対象の試料は、例えば、血液、血漿、血清からなる群から選択してもよい。好ましくは、試料はアルブミンを濃縮した血清である。
診断アッセイは、例えば、緊急治療室を受診している患者を評価するために、又は病院内若しくは医師の診療室において進行中の処置のために用いることができる。アルブミンは血清中に非常に富んでいるため(40〜50mg/ml)、このアッセイは、個体から容易に且つ再現可能に得られ得るという利点を有する。アルブミンに対する特異的抗体が利用可能であり、複雑なアッセイを行うことなく容易にABPPCを捕捉することができる。また、液体クロマトグラフィー及びゲルベースの方法を含む、他の生化学的方法も用いることができる。ABPPCの捕捉はアルブミンを標的とすることに基づいているため、特定の疾患において変化するタンパク質(又はPTM若しくは他の修飾)を事前に知る必要はないが、それは、ABPPCの捕捉の手順がすべての疾患に共通しているためである。このように、ABPPCは、様々な潜在的な標的を広く網羅する単純な標的アッセイであり、したがって、非常に経済的である。例えば、少量のタンパク質を検出するための複数の特異的抗体を開発する必要はない。さらに、この天然のサブプロテオームの捕捉により、試料の複雑さが軽減し、低濃度のタンパク質でのアッセイの感度に関連する問題が回避される。ABPPCにおけるいくつかのタンパク質が、アルブミンが枯渇した血清において観察されていないため、いくつかのバイオマーカーがABPPCに特有であると思われる。
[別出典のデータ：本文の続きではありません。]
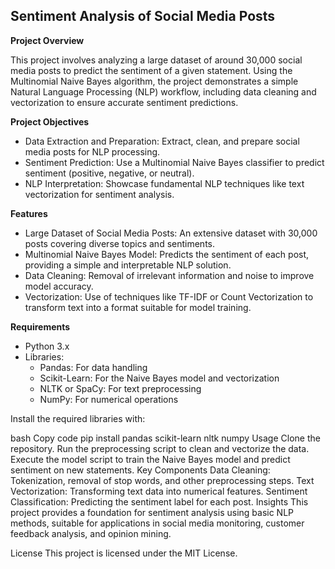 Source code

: 
## Sentiment Analysis of Social Media Posts

**Project Overview**

This project involves analyzing a large dataset of around 30,000 social media posts to predict the sentiment of a given statement. Using the Multinomial Naive Bayes algorithm, the project demonstrates a simple Natural Language Processing (NLP) workflow, including data cleaning and vectorization to ensure accurate sentiment predictions.

**Project Objectives**
- Data Extraction and Preparation: Extract, clean, and prepare social media posts for NLP processing.
- Sentiment Prediction: Use a Multinomial Naive Bayes classifier to predict sentiment (positive, negative, or neutral).
- NLP Interpretation: Showcase fundamental NLP techniques like text vectorization for sentiment analysis.

**Features**
- Large Dataset of Social Media Posts: An extensive dataset with 30,000 posts covering diverse topics and sentiments.
- Multinomial Naive Bayes Model: Predicts the sentiment of each post, providing a simple and interpretable NLP solution.
- Data Cleaning: Removal of irrelevant information and noise to improve model accuracy.
- Vectorization: Use of techniques like TF-IDF or Count Vectorization to transform text into a format suitable for model training.

**Requirements**
- Python 3.x
- Libraries:
  - Pandas: For data handling
  - Scikit-Learn: For the Naive Bayes model and vectorization
  - NLTK or SpaCy: For text preprocessing
  - NumPy: For numerical operations

Install the required libraries with:

bash
Copy code
pip install pandas scikit-learn nltk numpy
Usage
Clone the repository.
Run the preprocessing script to clean and vectorize the data.
Execute the model script to train the Naive Bayes model and predict sentiment on new statements.
Key Components
Data Cleaning: Tokenization, removal of stop words, and other preprocessing steps.
Text Vectorization: Transforming text data into numerical features.
Sentiment Classification: Predicting the sentiment label for each post.
Insights
This project provides a foundation for sentiment analysis using basic NLP methods, suitable for applications in social media monitoring, customer feedback analysis, and opinion mining.

License
This project is licensed under the MIT License.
目的のタンパク質を同定した後、以降の臨床的アッセイで、アルブミンに対する1つの捕捉抗体を、目的のタンパク質に対する異なる検出抗体に容易に結びつけることができる。
本明細書に記載される方法を実施するためのキットもまた提供される。一実施形態において、キットは、例えば、内因性アルブミンを特異的に捕捉し又は濃縮する抗体(又は化学的部分)と、アルブミンに結合した1つ又は複数の特異的タンパク質(又はペプチド又は修飾タンパク質)に対する二次抗体(又は化学的部分)と、結合した二次抗体の量の検出及び/又は定量のための構成要素のいずれかを含み得る。一実施形態において、二次抗体は、特異的なタンパク質によって変化する(1又は複数の)タンパク質に対するものであり、それにより、ABPPCのタンパク質含有量における変化を定量する。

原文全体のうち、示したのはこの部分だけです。